I'm having trouble with this homework question. I think the main confusion comes from not identifying a basis for a counter example.

Let P1, . . . , Pn be programs stored on a disk. Program Pi requires Si megabytes of storage, and the capacity of the disk is D megabytes. Where D is less than the sum of megabytes of storage

  • (a) maximize the number of programs held on the disk. Prove or give a counter-example: greedy algorithm that selects programs in order of increasing Si

  • (b) use as much of the capacity of the disk as possible. Prove or give a counter-example: greedy algorithm that selects programs in order of decreasing Si

Edit: Sorry for not clarifying.

For part (a) my initial try was assuming that it does not select programs in order of increasing Si. Choosing Pa, Pb and Pc where Sa<=Sb<=Sc, after this I didn't really understand how to go further and part (b) asks the same question but decreasing Si.

1
algorithmtheorygreedy
Could you be more specific about what you are asking?Espen
The question is asking to give a greedy algorithm that always finds a maximum subset(maximum subset is one with the maximum number of programs in it). Also to prove the algorithm gives the optimal solution.Tumelo Dakarai
Have you at least tried to tackle the problem yourself? Can you show us what you've done to try to solve the problem?TNguyen
sorry,check edit.Tumelo Dakarai

1 Answers

3
votes

a) Theorem: taking programs in increasing order of disk space required ensures that as many programs run as is possible. Proof: the proof is by contradiction. Suppose there is some other method of choosing programs that allows more to run. Then this method must select a different set of programs in at least one case; that is, it must select at least one program that requires more space than one not selected. However, the method might as well have selected the program requiring less space rather than this other one that differentiates it from the selection made by the greedy algorithm. This contradicts the assumption that this method is better than the greedy method. Therefore, no method is better than the greedy method: it is optimal.

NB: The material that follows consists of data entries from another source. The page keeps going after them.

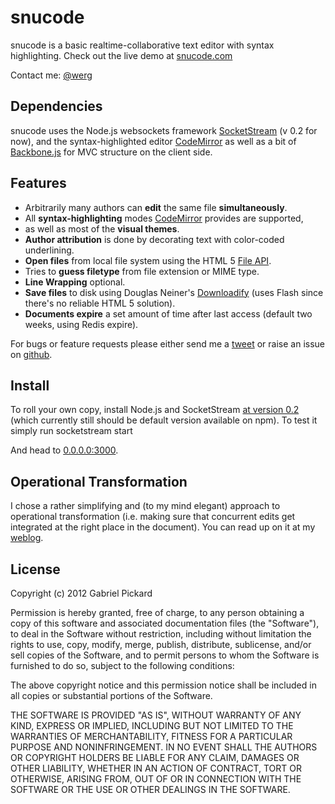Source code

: # snucode

snucode is a basic realtime-collaborative text editor with syntax highlighting. Check out the live demo at [snucode.com](http://snucode.com)

Contact me: [@werg](http://twitter.com/werg) 

## Dependencies

snucode uses the Node.js websockets framework [SocketStream](https://github.com/socketstream/socketstream) (v 0.2 for now), and the syntax-highlighted editor [CodeMirror](http://codemirror.net/) as well as a bit of [Backbone.js](http://documentcloud.github.com/backbone/) for MVC structure on the client side.

## Features

* Arbitrarily many authors can **edit** the same file **simultaneously**.
* All  **syntax-highlighting** modes [CodeMirror](http://codemirror.net/) provides are supported,
* as well as most of the **visual themes**. 
* **Author attribution** is done by decorating text with color-coded underlining.
* **Open files** from local file system using the HTML 5 [File API](http://www.html5rocks.com/en/tutorials/file/dndfiles/).
* Tries to **guess filetype** from file extension or MIME type.
* **Line Wrapping** optional.
* **Save files** to disk using Douglas Neiner's [Downloadify](https://github.com/dcneiner/Downloadify) (uses Flash since there's no reliable HTML 5 solution).
* **Documents expire** a set amount of time after last access (default two weeks, using Redis expire).

For bugs or feature requests please either send me a [tweet](http://twitter.com/werg) or raise an issue on [github](https://github.com/werg/snucode/issues).

## Install

To roll your own copy, install Node.js and SocketStream [at version 0.2](https://github.com/socketstream/socketstream/tree/0.2) (which currently still should be default version available on npm).
To test it simply run
    socketstream start

And head to [0.0.0.0:3000](http://0.0.0.0:3000).

## Operational Transformation

I chose a rather simplifying and (to my mind elegant) approach to operational transformation (i.e. making sure that concurrent edits get integrated at the right place in the document). You can read up on it at my [weblog](http://gpickard.wordpress.com/2012/02/17/my-approach-to-operational-transformation/).

## License

Copyright (c) 2012 Gabriel Pickard

Permission is hereby granted, free of charge, to any person obtaining a copy of this software and associated documentation files (the "Software"), to deal in the Software without restriction, including without limitation the rights to use, copy, modify, merge, publish, distribute, sublicense, and/or sell copies of the Software, and to permit persons to whom the Software is furnished to do so, subject to the following conditions:

The above copyright notice and this permission notice shall be included in all copies or substantial portions of the Software.

THE SOFTWARE IS PROVIDED "AS IS", WITHOUT WARRANTY OF ANY KIND, EXPRESS OR IMPLIED, INCLUDING BUT NOT LIMITED TO THE WARRANTIES OF MERCHANTABILITY, FITNESS FOR A PARTICULAR PURPOSE AND NONINFRINGEMENT. IN NO EVENT SHALL THE AUTHORS OR COPYRIGHT HOLDERS BE LIABLE FOR ANY CLAIM, DAMAGES OR OTHER LIABILITY, WHETHER IN AN ACTION OF CONTRACT, TORT OR OTHERWISE, ARISING FROM, OUT OF OR IN CONNECTION WITH THE SOFTWARE OR THE USE OR OTHER DEALINGS IN THE SOFTWARE.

b) Theorem: taking programs in decreasing order of disk space required does not ensure that as much disk space is used as is possible. Proof: the proof is by example. Consider the case of a disk of size 10 and programs requiring disk space 6, 5 and 5. Taking the programs in decreasing order of disk space required allows us to use only 6 of the 10 available storage units, whereas we might have taken two programs requiring 5 units each for 10 total units. Therefore, the greedy approach does not give an optimal result in all cases.